Buswell and Carles spent two nights together in Sydney after he attended ministerial council meetings in Canberra in late March, he said yesterday, adding that he paid for that accommodation himself.
Carles, the first Greens MP to be elected to a state lower house, said their affair had begun in late December and was now over. "I could attempt to portray myself as the vulnerable one who was taken advantage of," she said. "However, this is simply not true. We made a mutual, albeit stupid, decision as two consenting adults."
Both insisted the liaison had not compromised their parliamentary conduct. "I'm keen to continue the good work we've done in Treasury ahead of the May Budget," said Buswell, who repeatedly apologised to his family, Barnett, his colleagues and his constituents during a half-hour media grilling at Parliament House in Perth.
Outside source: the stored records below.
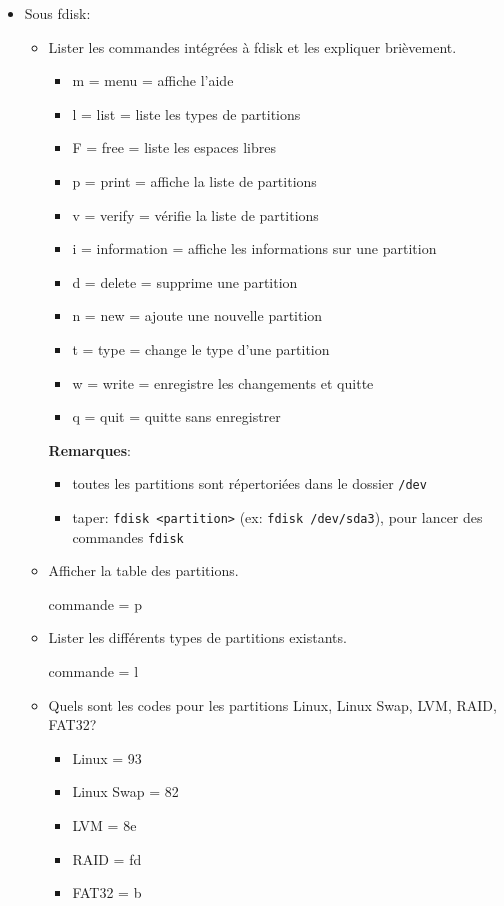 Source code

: \documentclass[a4paper]{article}
\begin{document}
\begin{itemize}
\item Sous fdisk:
\begin{itemize}
    \item Lister les commandes intégrées à fdisk et les expliquer brièvement.
    \begin{example}
        \begin{itemize}
            \item m = menu = affiche l'aide
            \item l = list = liste les types de partitions
            \item F = free = liste les espaces libres
            \item p = print = affiche la liste de partitions
            \item v = verify = vérifie la liste de partitions
            \item i = information = affiche les informations sur une partition
            \item d = delete = supprime une partition
            \item n = new = ajoute une nouvelle partition
            \item t = type = change le type d'une partition
            \item w = write = enregistre les changements et quitte
            \item q = quit = quitte sans enregistrer
        \end{itemize}
        \textbf{Remarques}:
        \begin{itemize}
            \item toutes les partitions sont répertoriées dans le dossier \texttt{/dev}
            \item taper: \texttt{fdisk <partition>} (ex: \texttt{fdisk /dev/sda3}), pour lancer des commandes \texttt{fdisk}
        \end{itemize}
    \end{example}
    \item Afficher la table des partitions.
    \begin{example}
        commande = p
    \end{example}
    \item Lister les différents types de partitions existants.
    \begin{example}
        commande = l
    \end{example}
    \item Quels sont les codes pour les partitions Linux, Linux Swap, LVM, RAID, FAT32?
    \begin{example}
        \begin{itemize}
            \item Linux = 93
            \item Linux Swap = 82
            \item LVM = 8e
            \item RAID = fd
            \item FAT32 = b
        \end{itemize}
    \end{example}
\end{itemize}


\end{itemize}
\end{document}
Buswell, who said he was seeking "professional assistance", must be used to the attention by now. Two years ago, he was forced to make a tearful public apology for sniffing the chair of a female Liberal staffer, snapping the bra strap of a Labor staffer and making sexist remarks to a Liberal MP. The scandal cost him the Liberal leadership, and many were astonished his ministerial career survived at all.
His wife said at the time: "Troy's not corrupt. He's not an adulterer. He hasn't run off with anyone [at Parliament House], and that's all going on."
Buswell has misused public money before. Last December, he admitted for the second time in two months that he had wrongly claimed on his travel accommodation allowance.